Steering latent audio models through interactive machine learning


14th International Conference on Computational Creativity

Gabriel Vigliensoni and Rebecca Fiebrink. 2023. In Proceedings of the 14th International Conference on Computational Creativity (ICCC 2023).

ABSTRACT

In this paper, we present a proof-of-concept mechanism for steering latent audio models through interactive machine learning. Our approach involves mapping the human-performance space to the high-dimensional, computer-generated latent space of a neural audio model by utilizing a regressive model learned from a set of demonstrative actions. By implementing this method in ideation, exploration, and sound and music performance we have observed its efficiency, flexibility, and immediacy of control over generative audio processes.
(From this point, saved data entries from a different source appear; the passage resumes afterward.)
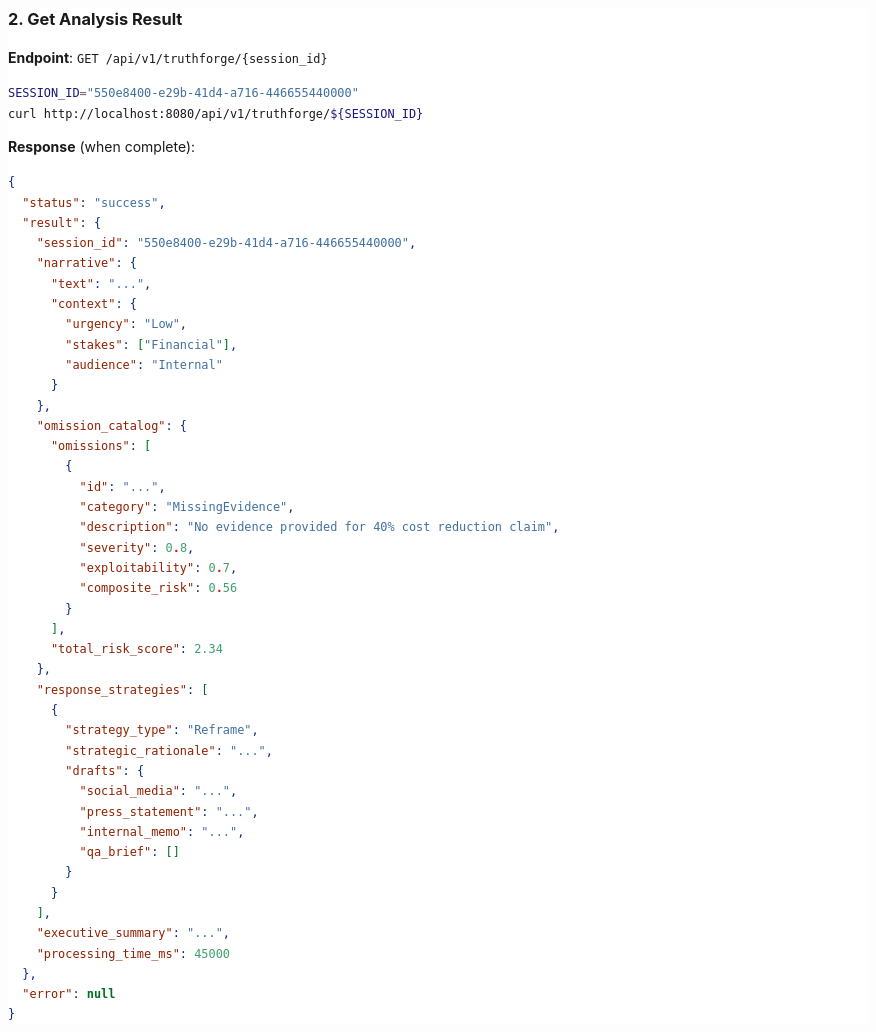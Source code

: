 ### 2. Get Analysis Result

**Endpoint**: `GET /api/v1/truthforge/{session_id}`

```bash
SESSION_ID="550e8400-e29b-41d4-a716-446655440000"
curl http://localhost:8080/api/v1/truthforge/${SESSION_ID}
```

**Response** (when complete):
```json
{
  "status": "success",
  "result": {
    "session_id": "550e8400-e29b-41d4-a716-446655440000",
    "narrative": {
      "text": "...",
      "context": {
        "urgency": "Low",
        "stakes": ["Financial"],
        "audience": "Internal"
      }
    },
    "omission_catalog": {
      "omissions": [
        {
          "id": "...",
          "category": "MissingEvidence",
          "description": "No evidence provided for 40% cost reduction claim",
          "severity": 0.8,
          "exploitability": 0.7,
          "composite_risk": 0.56
        }
      ],
      "total_risk_score": 2.34
    },
    "response_strategies": [
      {
        "strategy_type": "Reframe",
        "strategic_rationale": "...",
        "drafts": {
          "social_media": "...",
          "press_statement": "...",
          "internal_memo": "...",
          "qa_brief": []
        }
      }
    ],
    "executive_summary": "...",
    "processing_time_ms": 45000
  },
  "error": null
}
```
The video below shows our approach instantiated through a RAVE model trained on a large dataset of acoustic harmonic audio signals. The model has eight latent dimensions. A 2-dimensional human performance space is mapped to the RAVE (Caillon and Esling 2021) model through regressive model using FluCoMa (Tremblay et al. 2021)

Supporting video demoing the proposed approach to steer latent audio models.

References

Caillon, A., and Esling, P. 2021. RAVE: A variational autoencoder for fast and high-quality neural audio synthesis. arXiv:2111.05011.

Tremblay, P. A.; Roma, G.; and Green, O. 2021. Enabling programmatic data mining as musicking: The Fluid Corpus Manipulation toolkit. Computer Music Journal 45(2):9–23.